◆ **REQUIRED ACTION**: Among the lines below, copy each one in which "span" appears.

◆ **DATA TO PROCESS**:
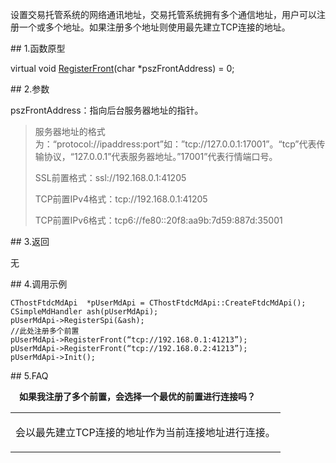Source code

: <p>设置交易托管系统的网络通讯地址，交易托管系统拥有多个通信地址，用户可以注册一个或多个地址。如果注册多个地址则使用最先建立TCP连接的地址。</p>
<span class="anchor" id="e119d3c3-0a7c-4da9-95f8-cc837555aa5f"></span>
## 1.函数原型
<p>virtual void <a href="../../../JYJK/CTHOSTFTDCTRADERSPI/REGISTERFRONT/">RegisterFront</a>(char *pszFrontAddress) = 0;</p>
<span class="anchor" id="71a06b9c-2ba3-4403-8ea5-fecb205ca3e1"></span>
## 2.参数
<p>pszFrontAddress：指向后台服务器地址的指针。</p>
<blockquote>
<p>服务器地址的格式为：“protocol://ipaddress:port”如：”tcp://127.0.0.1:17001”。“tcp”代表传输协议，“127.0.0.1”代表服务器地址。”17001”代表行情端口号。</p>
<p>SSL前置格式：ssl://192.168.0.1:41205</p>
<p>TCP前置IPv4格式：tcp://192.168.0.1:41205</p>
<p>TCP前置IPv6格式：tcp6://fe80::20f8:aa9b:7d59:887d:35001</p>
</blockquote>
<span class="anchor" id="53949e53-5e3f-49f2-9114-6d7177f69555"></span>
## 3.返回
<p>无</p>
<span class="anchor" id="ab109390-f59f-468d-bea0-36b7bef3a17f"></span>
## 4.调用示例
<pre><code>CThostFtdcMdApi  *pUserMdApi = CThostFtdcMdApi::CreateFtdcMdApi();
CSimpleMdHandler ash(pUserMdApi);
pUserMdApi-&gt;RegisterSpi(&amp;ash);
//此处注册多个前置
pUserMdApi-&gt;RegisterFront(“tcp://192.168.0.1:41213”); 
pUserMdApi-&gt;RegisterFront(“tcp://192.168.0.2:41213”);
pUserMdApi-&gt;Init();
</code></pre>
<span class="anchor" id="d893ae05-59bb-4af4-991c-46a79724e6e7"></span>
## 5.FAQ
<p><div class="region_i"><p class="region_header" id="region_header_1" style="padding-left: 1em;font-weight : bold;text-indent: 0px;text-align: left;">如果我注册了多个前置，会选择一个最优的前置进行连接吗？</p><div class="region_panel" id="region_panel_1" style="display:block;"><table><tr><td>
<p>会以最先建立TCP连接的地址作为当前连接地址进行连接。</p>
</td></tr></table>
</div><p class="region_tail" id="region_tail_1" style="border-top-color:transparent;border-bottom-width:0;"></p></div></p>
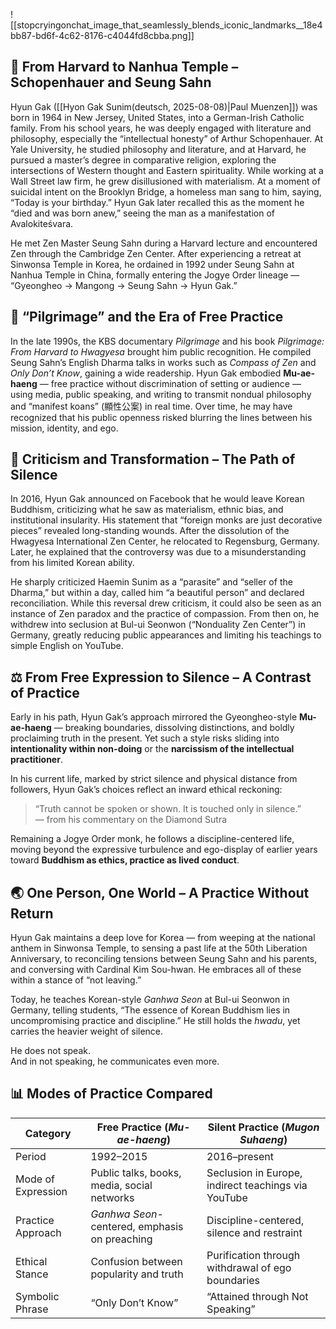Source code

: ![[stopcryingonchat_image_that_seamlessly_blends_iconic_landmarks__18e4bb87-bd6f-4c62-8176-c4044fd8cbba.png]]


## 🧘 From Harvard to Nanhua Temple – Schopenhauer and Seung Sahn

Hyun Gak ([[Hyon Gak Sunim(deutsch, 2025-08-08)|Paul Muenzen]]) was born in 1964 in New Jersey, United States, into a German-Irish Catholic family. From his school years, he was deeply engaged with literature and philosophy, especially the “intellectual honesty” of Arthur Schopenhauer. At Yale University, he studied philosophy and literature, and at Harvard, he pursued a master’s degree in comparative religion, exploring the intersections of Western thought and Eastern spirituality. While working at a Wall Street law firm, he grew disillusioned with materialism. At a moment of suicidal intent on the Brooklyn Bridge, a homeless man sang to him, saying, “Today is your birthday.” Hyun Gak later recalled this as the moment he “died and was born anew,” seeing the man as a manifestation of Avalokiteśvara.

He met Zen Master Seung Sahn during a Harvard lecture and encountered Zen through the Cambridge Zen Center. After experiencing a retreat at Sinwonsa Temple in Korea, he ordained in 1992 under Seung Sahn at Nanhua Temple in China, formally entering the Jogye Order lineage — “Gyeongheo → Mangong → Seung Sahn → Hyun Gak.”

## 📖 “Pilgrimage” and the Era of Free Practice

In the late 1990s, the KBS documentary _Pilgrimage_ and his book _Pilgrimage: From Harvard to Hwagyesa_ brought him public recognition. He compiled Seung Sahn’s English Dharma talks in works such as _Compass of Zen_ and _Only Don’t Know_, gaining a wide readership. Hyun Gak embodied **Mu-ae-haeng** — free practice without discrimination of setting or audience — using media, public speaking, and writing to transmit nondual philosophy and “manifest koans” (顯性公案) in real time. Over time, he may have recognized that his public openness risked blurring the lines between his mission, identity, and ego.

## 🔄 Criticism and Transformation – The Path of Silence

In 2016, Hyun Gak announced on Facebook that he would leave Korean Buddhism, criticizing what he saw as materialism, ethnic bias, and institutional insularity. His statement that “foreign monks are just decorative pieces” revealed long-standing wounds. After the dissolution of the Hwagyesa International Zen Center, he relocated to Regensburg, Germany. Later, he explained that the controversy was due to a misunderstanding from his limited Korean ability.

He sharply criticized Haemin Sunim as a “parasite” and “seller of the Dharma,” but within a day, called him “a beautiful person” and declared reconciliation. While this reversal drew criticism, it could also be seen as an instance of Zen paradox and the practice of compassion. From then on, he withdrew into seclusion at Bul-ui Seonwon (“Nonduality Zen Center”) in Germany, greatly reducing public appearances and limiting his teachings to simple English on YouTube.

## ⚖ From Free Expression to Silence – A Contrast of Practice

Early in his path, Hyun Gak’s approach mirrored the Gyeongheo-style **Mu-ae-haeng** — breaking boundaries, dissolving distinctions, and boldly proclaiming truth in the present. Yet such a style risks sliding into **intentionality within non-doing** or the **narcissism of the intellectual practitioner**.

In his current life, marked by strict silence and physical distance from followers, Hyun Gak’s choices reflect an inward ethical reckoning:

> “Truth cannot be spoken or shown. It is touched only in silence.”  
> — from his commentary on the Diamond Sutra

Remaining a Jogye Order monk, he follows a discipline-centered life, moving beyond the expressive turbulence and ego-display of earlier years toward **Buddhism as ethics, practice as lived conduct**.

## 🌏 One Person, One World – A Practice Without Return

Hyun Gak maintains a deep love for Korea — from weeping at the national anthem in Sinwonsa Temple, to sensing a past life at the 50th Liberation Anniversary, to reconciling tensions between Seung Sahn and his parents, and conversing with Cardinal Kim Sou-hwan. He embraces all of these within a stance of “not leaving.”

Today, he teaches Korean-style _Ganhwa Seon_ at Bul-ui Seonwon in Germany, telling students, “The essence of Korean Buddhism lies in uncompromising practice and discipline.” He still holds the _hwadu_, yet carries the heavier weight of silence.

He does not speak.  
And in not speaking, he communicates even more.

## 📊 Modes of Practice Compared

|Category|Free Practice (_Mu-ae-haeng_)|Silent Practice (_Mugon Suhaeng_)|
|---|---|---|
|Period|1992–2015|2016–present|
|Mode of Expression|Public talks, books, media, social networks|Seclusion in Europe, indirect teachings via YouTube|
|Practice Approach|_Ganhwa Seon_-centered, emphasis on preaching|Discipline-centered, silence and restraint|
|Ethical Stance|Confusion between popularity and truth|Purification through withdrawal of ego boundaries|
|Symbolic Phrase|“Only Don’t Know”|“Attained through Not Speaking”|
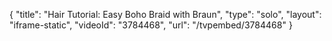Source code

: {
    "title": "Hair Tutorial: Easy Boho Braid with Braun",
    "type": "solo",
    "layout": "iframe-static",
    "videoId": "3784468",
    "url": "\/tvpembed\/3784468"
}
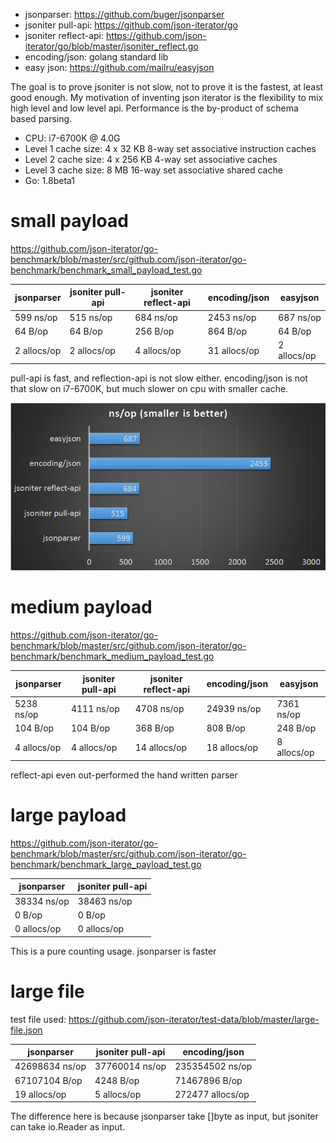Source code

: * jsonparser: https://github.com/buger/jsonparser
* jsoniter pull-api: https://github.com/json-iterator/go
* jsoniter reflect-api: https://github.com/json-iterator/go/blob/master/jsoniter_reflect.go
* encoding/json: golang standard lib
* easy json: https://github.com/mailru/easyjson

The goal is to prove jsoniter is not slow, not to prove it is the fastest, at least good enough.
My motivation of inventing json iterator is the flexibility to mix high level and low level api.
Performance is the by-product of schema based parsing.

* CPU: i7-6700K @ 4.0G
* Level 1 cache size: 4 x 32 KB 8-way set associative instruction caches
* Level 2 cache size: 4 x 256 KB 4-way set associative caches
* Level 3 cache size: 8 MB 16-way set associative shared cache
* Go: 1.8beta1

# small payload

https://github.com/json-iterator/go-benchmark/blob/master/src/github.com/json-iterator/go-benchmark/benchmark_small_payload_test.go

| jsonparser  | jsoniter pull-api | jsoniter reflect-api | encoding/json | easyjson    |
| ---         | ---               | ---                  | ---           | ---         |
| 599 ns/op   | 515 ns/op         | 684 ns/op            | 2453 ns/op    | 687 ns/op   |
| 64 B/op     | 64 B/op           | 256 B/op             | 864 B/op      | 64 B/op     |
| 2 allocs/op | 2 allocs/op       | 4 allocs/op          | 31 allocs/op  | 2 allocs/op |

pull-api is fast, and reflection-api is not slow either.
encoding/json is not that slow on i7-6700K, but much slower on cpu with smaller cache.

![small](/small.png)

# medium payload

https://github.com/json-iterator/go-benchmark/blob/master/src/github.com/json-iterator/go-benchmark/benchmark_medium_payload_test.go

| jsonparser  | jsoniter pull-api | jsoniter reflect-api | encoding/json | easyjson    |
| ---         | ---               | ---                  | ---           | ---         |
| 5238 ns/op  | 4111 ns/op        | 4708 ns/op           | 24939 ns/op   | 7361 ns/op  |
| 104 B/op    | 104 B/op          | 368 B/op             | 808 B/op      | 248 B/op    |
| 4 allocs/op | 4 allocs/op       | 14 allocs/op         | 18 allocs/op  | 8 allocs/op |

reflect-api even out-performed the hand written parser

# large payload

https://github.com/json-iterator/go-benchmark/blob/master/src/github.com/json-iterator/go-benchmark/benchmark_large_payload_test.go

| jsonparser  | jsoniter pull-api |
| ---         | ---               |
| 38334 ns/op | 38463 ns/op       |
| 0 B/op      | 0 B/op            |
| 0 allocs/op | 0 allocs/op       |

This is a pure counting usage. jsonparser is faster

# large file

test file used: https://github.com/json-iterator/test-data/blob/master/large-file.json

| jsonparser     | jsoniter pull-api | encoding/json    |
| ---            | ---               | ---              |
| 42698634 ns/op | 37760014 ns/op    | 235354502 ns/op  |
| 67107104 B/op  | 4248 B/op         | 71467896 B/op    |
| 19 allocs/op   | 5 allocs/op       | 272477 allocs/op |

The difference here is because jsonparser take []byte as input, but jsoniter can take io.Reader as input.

◆ **ANSWER FOR THE TASK**:
<span class="anchor" id="e119d3c3-0a7c-4da9-95f8-cc837555aa5f"></span>
<span class="anchor" id="71a06b9c-2ba3-4403-8ea5-fecb205ca3e1"></span>
<span class="anchor" id="53949e53-5e3f-49f2-9114-6d7177f69555"></span>
<span class="anchor" id="ab109390-f59f-468d-bea0-36b7bef3a17f"></span>
<span class="anchor" id="d893ae05-59bb-4af4-991c-46a79724e6e7"></span>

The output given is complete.